On Saturday afternoon I found myself in the menswear department of Marks & Spencer having a joke with the sales assistant. I asked her to put the till receipt in the bag because the goods I had bought that she was carefully wrapping would be coming back on Monday morning.
“I don’t know why I’m buying them at all”, I told her. “It’s Father’s Day tomorrow and whatever I buy I know for sure my dad won’t like it. So it will all be coming back, there’s not the slightest doubt about it.”
I left after she said she would be sure to keep an eye out for him when the store opened on Monday morning.
I had spent about thirty minutes choosing a sweater for him – after I had first decided that Marks & Spencer would be the best bet for a Father’s Day gift for my fussy dad. If I went anywhere else, chances were he’d criticise my choice of store by saying it was too modern. I finally selected a bright blue cashmere V-neck. After wondering whether or not it was too bright, I decided to take the risk and on impulse also bought a pale blue check shirt to go underneath. They looked really nice together and I thought even my picky dad would like them.

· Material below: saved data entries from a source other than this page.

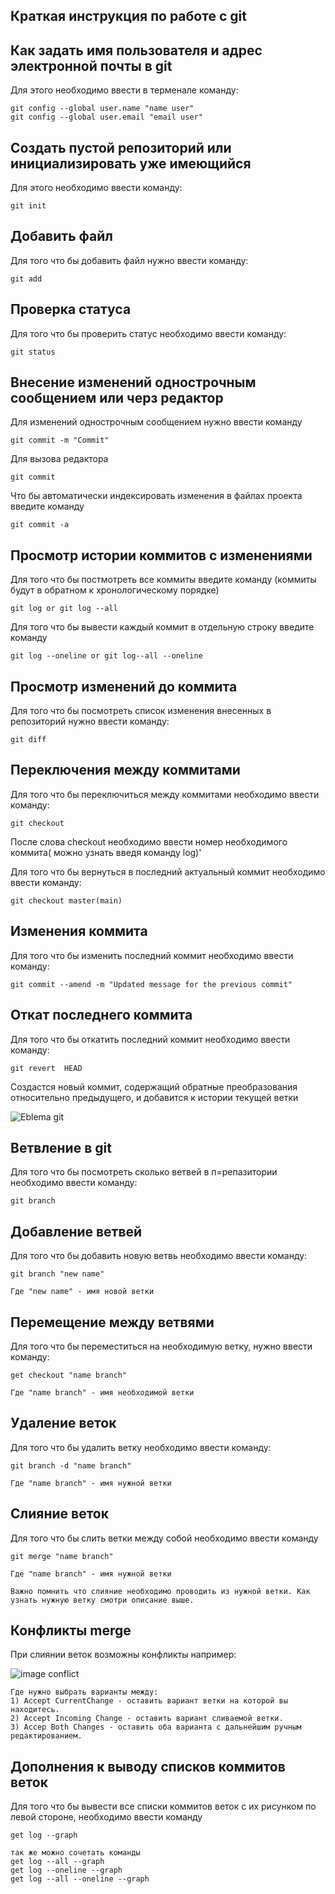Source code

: ## Краткая инструкция по работе с git

## Как задать имя пользователя и адрес электронной почты в git

Для этого необходимо ввести в терменале команду:

    git config --global user.name "name user" 
    git config --global user.email "email user"

## Создать пустой репозиторий или инициализировать уже имеющийся

Для этого необходимо ввести команду:

    git init

  ## Добавить файл 

Для того что бы добавить файл нужно ввести команду:
    
    git add

## Проверка статуса

Для того что бы проверить статус необходимо ввести команду:

    git status

## Внесение изменений однострочным сообщением или черз редактор

Для изменений однострочным сообщением нужно ввести команду

    git commit -m "Commit"

Для вызова редактора

    git commit

Что бы  автоматически индексировать изменения в файлах
проекта введите команду 

    git commit -a

## Просмотр истории коммитов с изменениями

Для того что бы постмотреть все коммиты введите команду (коммиты будут в обратном к хронологическому порядке)

    git log or git log --all
     
Для того что бы вывести каждый коммит в отдельную строку введите команду

    git log --oneline or git log--all --oneline

## Просмотр изменений до коммита

Для того что бы посмотреть список изменения внесенных в репозиторий нужно ввести команду:

    git diff

## Переключения между коммитами

Для того что бы переключиться между коммитами необходимо ввести команду:

    git checkout

После слова checkout необходимо ввести номер необходимого коммита( можно узнать введя команду log)'

Для того что бы вернуться в последний актуальный коммит необходимо ввести команду:

    git checkout master(main)

## Изменения коммита

Для того что бы изменить последний коммит необходимо ввести команду:

    git commit --amend -m "Updated message for the previous commit"


## Откат последнего коммита

Для того что бы откатить последний коммит необходимо ввести команду:

    git revert  HEAD

Создастся новый коммит, содержащий обратные преобразования относительно предыдущего, и добавится к истории текущей ветки

![Eblema git](git.jpeg)

## Ветвление в git

Для того что бы посмотреть сколько ветвей в п=репазитории необходимо ввести команду:

    git branch

## Добавление ветвей

Для того что бы добавить новую ветвь необходимо ввести команду:

    git branch "new name"

    Где "new name" - имя новой ветки

    
## Перемещение между ветвями

Для того что бы переместиться на необходимую ветку, нужно ввести команду:

    get checkout "name branch"

    Где "name branch" - имя необходимой ветки
    
## Удаление веток

Для того что бы удалить ветку необходимо ввести команду:

    git branch -d "name branch"

    Где "name branch" - имя нужной ветки

    
## Слияние веток

Для того что бы слить ветки между собой необходимо ввести команду 

    git merge "name branch"

    Где "name branch" - имя нужной ветки

    Важно помнить что слияние необходимо проводить из нужной ветки. Как узнать нужную ветку смотри описание выше.
    
## Конфликты merge

При слиянии веток возможны конфликты например:

![image conflict](conflict.png)

    Где нужно выбрать варианты между:
    1) Accept CurrentChange - оставить вариант ветки на которой вы находитесь.
    2) Accept Incoming Change - оставить вариант сливаемой ветки.
    3) Accep Both Changes - оставить оба варианта с дальнейшим ручным редактированием.
    
## Дополнения к выводу списков коммитов веток

Для того что бы вывести все списки коммитов веток с их рисунком по левой стороне, необходимо ввести команду 

    get log --graph

    так же можно сочетать команды 
    get log --all --graph
    get log --oneline --graph
    get log --all --oneline --graph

I also bought him a card. It read: “In children’s eyes dads start off ten feet tall”. And inside: “And in my eyes you’ve stayed that way”.

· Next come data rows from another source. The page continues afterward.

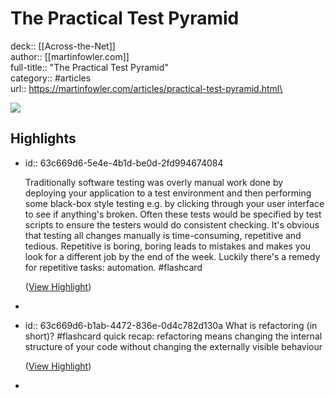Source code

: # The Practical Test Pyramid

deck:: [[Across-the-Net]]\
author:: [[martinfowler.com]]\
full-title:: "The Practical Test Pyramid"\
category:: #articles\
url:: https://martinfowler.com/articles/practical-test-pyramid.html\

![](https://readwise-assets.s3.amazonaws.com/static/images/article4.6bc1851654a0.png)
## Highlights
- id:: 63c669d6-5e4e-4b1d-be0d-2fd994674084
  
  Traditionally software testing was overly manual work done by deploying your application to a test environment and then performing some black-box style testing e.g. by clicking through your user interface to see if anything's broken. Often these tests would be specified by test scripts to ensure the testers would do consistent checking.
     It's obvious that testing all changes manually is time-consuming, repetitive and tedious. Repetitive is boring, boring leads to mistakes and makes you look for a different job by the end of the week.
     Luckily there's a remedy for repetitive tasks: automation. #flashcard 
  
  
    ([View Highlight](https://instapaper.com/read/1432780818/17070634))
-
- id:: 63c669d6-b1ab-4472-836e-0d4c782d130a
   What is refactoring (in short)? #flashcard 
    quick recap: refactoring means changing the internal structure of your code without changing the externally visible behaviour
  
    ([View Highlight](https://instapaper.com/read/1432780818/17070656))
-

It was a simple card but I liked the words and bought it. Then driving home and reflecting on those words, I started to think about dads who would not be seeing their children on Father’s Day, particularly in the context of a second recent judgment by Mr Justice Mostyn.
What price the parent-child relationship?
In the case (AR (A Child: Relocation) [2010] EWHC 1346) Mr Justice Mostyn had to make a decision about whether or not a mother could remove her children from the jurisdiction of the Court, so that they could go and live in France.
As he acknowledged, this type of judgment is one of the most difficult that judges ever have to make. This is because it condemns the remaining parent, usually the father, to losing the relationship they had with their children for most of their childhood, if not most of their lives. Once a child makes a new life in a new country, retaining emotional and practical ties with a father in a different continent becomes nigh on impossible. That is unless the family is very wealthy and can afford to make regular transnational arrangements that really work, including regular travel, domestic and social arrangements, education and so on. Such arrangements can make it possible for the children to retain two (or in some very wealthy cases, even more) genuine homes in different countries.
In most cases however, departure from the jurisdiction prompts a real-life tragedy, with the father and his children severing their links with one another. What price can be put upon a child’s relationship with his or her parent? Isn’t preserving that relationship, at all costs, far more important than anything else?